So simplistic, but it was perfect.

I enjoyed the xbox-s controller personally.


I didn't like the gamecube controller at all, it felt odd in my hands, the c-joystick sucked, the dpad was tiny.

I like the 360 and PS3's controllers about the same joystick position doesn't matter an awful lot to me and they are pretty similar.

I personally loved the 64's controller, I had monstrous hands as a child so reaching the whole pad was never a problem.


----------



## Hells Malice (Jul 4, 2010)

360.

It feels like it was made specifically to fit my hands.
It has the perfect weight (wireless anyways), and the button layout is great. Not confusing in the slightest, every button easily accessible.
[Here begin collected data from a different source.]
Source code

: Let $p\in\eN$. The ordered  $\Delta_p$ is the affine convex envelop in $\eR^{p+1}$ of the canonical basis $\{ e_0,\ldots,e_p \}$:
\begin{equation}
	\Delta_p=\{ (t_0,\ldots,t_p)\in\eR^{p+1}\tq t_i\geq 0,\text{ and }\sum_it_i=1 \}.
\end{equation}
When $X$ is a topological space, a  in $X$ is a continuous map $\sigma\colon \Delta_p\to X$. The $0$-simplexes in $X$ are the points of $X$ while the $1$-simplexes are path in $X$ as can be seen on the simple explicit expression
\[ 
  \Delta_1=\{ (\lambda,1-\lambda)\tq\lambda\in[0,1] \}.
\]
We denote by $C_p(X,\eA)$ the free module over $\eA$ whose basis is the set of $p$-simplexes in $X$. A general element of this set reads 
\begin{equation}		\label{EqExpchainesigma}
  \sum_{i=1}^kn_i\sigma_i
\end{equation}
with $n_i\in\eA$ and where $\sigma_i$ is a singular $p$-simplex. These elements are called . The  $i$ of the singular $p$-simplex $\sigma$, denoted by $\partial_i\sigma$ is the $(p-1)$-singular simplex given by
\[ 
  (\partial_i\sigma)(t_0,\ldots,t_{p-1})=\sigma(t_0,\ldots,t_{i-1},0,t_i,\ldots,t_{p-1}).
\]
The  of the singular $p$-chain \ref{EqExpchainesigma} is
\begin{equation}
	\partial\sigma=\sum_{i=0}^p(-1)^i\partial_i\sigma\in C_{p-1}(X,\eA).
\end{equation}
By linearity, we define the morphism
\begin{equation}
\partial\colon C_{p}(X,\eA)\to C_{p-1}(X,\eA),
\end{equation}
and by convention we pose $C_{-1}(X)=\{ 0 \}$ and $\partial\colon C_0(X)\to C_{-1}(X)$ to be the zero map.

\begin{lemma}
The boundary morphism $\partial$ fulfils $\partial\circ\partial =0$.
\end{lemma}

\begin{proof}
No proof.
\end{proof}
I hate controllers with awkward buttons.
Only complaint is the d-pad, which sucks crap compared to an analog stick anyways.


----------



## Arm73 (Jul 4, 2010)

Hells Malice said:
			
		

> 360.
> 
> It feels like it was made specifically to fit my hands.
> It has the perfect weight (wireless anyways), and the button layout is great. Not confusing in the slightest, every button easily accessible. I hate controllers with awkward buttons.
> Only complaint is the d-pad, which sucks crap compared to an analog stick anyways.




Mhmm, you almost convinced me.
Maybe I should get rid of that old PS2 controller and go for a wireless 360 controller for my PC gaming needs.
I hate to have lot's of cables around, and the USB adapter only adds more clutter to the already long PS2 controller cable...........
I supposed if I get used to it, it might actually improve my gaming experience too ( no more messing around with the xbox360 controller emulator ).........


----------



## Urza (Jul 4, 2010)

Gamecube is for small child hands  
	

	
	
		
		

		
		
	


	









Don't understand how anyone can pick a pre-PS1 controller. Any of those shitty flat controllers are going to cramp the fuck out of your hand after 10 minutes of play. 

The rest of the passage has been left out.